Encyclopedie van Zeeland

Kon. Zeeuwsch Genootschap der Wetenschappen (1982)

Gepubliceerd op 24-11-2020

Geert MINDERHOUD

betekenis & definitie

(Nieuwdorp 26 jan. 1889). Landbouwdeskundige.

Oudste zoon van de bedrijfsboer Jan Minderhoud op de hoeve Hongersdijk in de Wilhelminapolder. R.H.B.S. te Goes, Rijks H.L.T.B.S. Wageningen (1907-1912), akte M.O. Landbouwonderwijs (1912), Rijks landbouwconsulent van noord Groningen (1914-1918); secretaris van de Groninger Mij. voor Landbouw; hoogleraar in de landhuishoudkunde aan de Landbouw Hogeschool te Wageningen; voorts o.a. voorzitter van het Landbouw Economisch Instituut (1941-1960); voorzitter van de Raad van Toezicht bij de Coöperatieve Raiffeisenbank (1940-1948); voorzitter van het bestuur van die bank (1948-1964); Rijksbemiddelaar en voorzitter van de vereniging van Landbouwboekhoudbureaux.
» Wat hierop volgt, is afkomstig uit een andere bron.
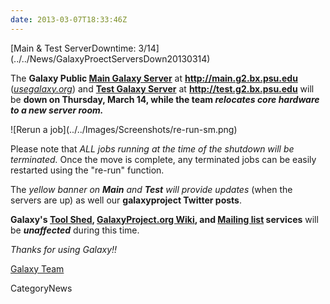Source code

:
 ```yaml
---
date: 2013-03-07T18:33:46Z
---
```

<div class='newsItemHeader'>[Main & Test ServerDowntime: 3/14](../../News/GalaxyProectServersDown20130314)</div>

The **Galaxy Public [Main Galaxy Server](/Main)** at **http://main.g2.bx.psu.edu** (*[usegalaxy.org](http://usegalaxy.org)*) and **[Test Galaxy Server](../../Test)** at **http://test.g2.bx.psu.edu** will be **down on Thursday, March 14, while the team *relocates core hardware to a new server room.***

<div class='right'>![Rerun a job](../../Images/Screenshots/re-run-sm.png)</div>

Please note that *ALL jobs running at the time of the shutdown will be terminated.* Once the move is complete, any terminated jobs can be easily restarted using the "re-run" function. 

The *yellow banner on **Main** and **Test** will provide updates* (when the servers are up) as well our **galaxyproject Twitter posts**.

**Galaxy's [Tool Shed](http://toolshed.g2.bx.psu.edu/), [GalaxyProject.org Wiki](/FrontPage), and [Mailing list](../../MailingLists) services** will be ***unaffected*** during this time. 

*Thanks for using Galaxy!!*

[Galaxy Team](../../GalaxyTeam)

CategoryNews
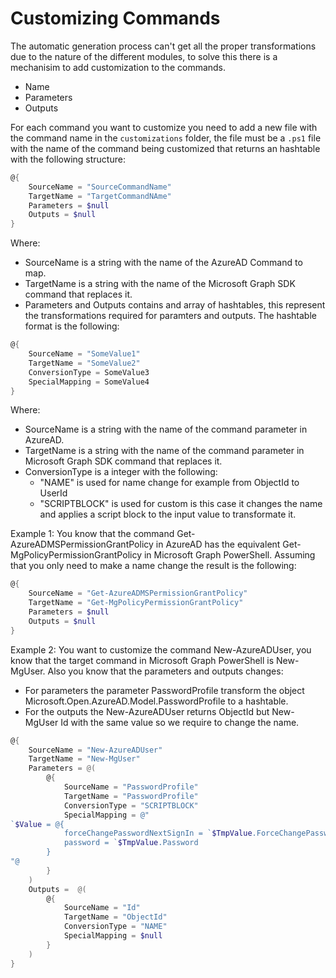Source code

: # Customizing Commands

The automatic generation process can't get all the proper transformations due to the nature of the different modules, to solve this there is a mechanisim to add customization to the commands.

- Name
- Parameters
- Outputs

For each command you want to customize you need to add a new file with the command name in the `customizations` folder, the file must be a `.ps1` file with the name of the command being customized that returns an hashtable with the following structure:

```PowerShell
@{
    SourceName = "SourceCommandName" 
    TargetName = "TargetCommandNAme"
    Parameters = $null 
    Outputs = $null
}
```

Where:

- SourceName is a string with the name of the AzureAD Command to map. 
- TargetName is a string with the name of the Microsoft Graph SDK command that replaces it.
- Parameters and Outputs contains and array of hashtables, this represent the transformations required for paramters and outputs. The hashtable format is the following:

```PowerShell
@{
    SourceName = "SomeValue1"
    TargetName = "SomeValue2"
    ConversionType = SomeValue3
    SpecialMapping = SomeValue4
}
```
Where:

- SourceName is a string with the name of the command parameter in AzureAD.
- TargetName is a string with the name of the command parameter in Microsoft Graph SDK command that replaces it.
- ConversionType is a integer with the following:
  - "NAME" is used for name change for example from ObjectId to UserId
  - "SCRIPTBLOCK" is used for custom is this case it changes the name and applies a script block to the input value to transformate it.

Example 1: You know that the command Get-AzureADMSPermissionGrantPolicy in AzureAD has the equivalent Get-MgPolicyPermissionGrantPolicy in Microsoft Graph PowerShell. Assuming that you only need to make a name change the result is the following:

```PowerShell
@{
    SourceName = "Get-AzureADMSPermissionGrantPolicy"
    TargetName = "Get-MgPolicyPermissionGrantPolicy"
    Parameters = $null
    Outputs = $null
}
```

Example 2: You want to customize the command New-AzureADUser, you know that the target command in Microsoft Graph PowerShell is New-MgUser. Also you know that the parameters and outputs changes:
- For parameters the parameter PasswordProfile transform the object Microsoft.Open.AzureAD.Model.PasswordProfile to a hashtable.
- For the outputs the New-AzureADUser returns ObjectId but New-MgUser Id with the same value so we require to change the name.

```PowerShell
@{
    SourceName = "New-AzureADUser"
    TargetName = "New-MgUser"
    Parameters = @(
        @{
            SourceName = "PasswordProfile"
            TargetName = "PasswordProfile"
            ConversionType = "SCRIPTBLOCK"
            SpecialMapping = @"
`$Value = @{
            forceChangePasswordNextSignIn = `$TmpValue.ForceChangePasswordNextLogin
            password = `$TmpValue.Password 
        }
"@
        }
    )
    Outputs =  @(
        @{
            SourceName = "Id"
            TargetName = "ObjectId"
            ConversionType = "NAME"
            SpecialMapping = $null
        }
    )
}
```
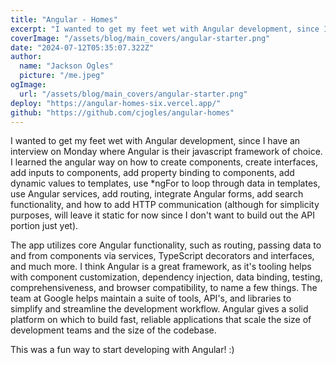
 ```yaml
---
title: "Angular - Homes"
excerpt: "I wanted to get my feet wet with Angular development, since I have an interview on Monday where Angular is their javascript framework of choice. I learned the angular way on how to create components, create interfaces, add inputs to components, add property binding to components, add dynamic values to templates, use *ngFor to loop through data in templates, use Angular services, add routing, integrate Angular forms, add search functionality, and how to add HTTP communication."
coverImage: "/assets/blog/main_covers/angular-starter.png"
date: "2024-07-12T05:35:07.322Z"
author:
  name: "Jackson Ogles"
  picture: "/me.jpeg"
ogImage:
  url: "/assets/blog/main_covers/angular-starter.png"
deploy: "https://angular-homes-six.vercel.app/"
github: "https://github.com/cjogles/angular-homes"
---
```


I wanted to get my feet wet with Angular development, since I have an interview on Monday where Angular is their javascript framework of choice. I learned the angular way on how to create components, create interfaces, add inputs to components, add property binding to components, add dynamic values to templates, use *ngFor to loop through data in templates, use Angular services, add routing, integrate Angular forms, add search functionality, and how to add HTTP communication (although for simplicity purposes, will leave it static for now since I don't want to build out the API portion just yet).

The app utilizes core Angular functionality, such as routing, passing data to and from components via services, TypeScript decorators and interfaces, and much more. I think Angular is a great framework, as it's tooling helps with component customization, dependency injection, data binding, testing, comprehensiveness, and browser compatibility, to name a few things. The team at Google helps maintain a suite of tools, API's, and libraries to simplify and streamline the development workflow. Angular gives a solid platform on which to build fast, reliable applications that scale the size of development teams and the size of the codebase. 

This was a fun way to start developing with Angular! :)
Dissertatie in 1923: ‘Ontwikkeling en Betekenis der Landbouwindustrie in Groningen’. Auteur van twee zeer bekend geworden agrarische handboeken: ‘De Nederlandse Landbouw’ (1935) en ‘Landbouwcoöperatie in Nederland’ (1946) alsmede een ‘Inleiding tot de Landhuishoudkunde’ (1948), terwijl hij tevens op het gebied van de Pachtwet aktief was (prae-advies Broederschap van Notarissen) als Eerste Raad resp. lid bij het gerechtshof te Arnhem en de Centrale Grondkamer.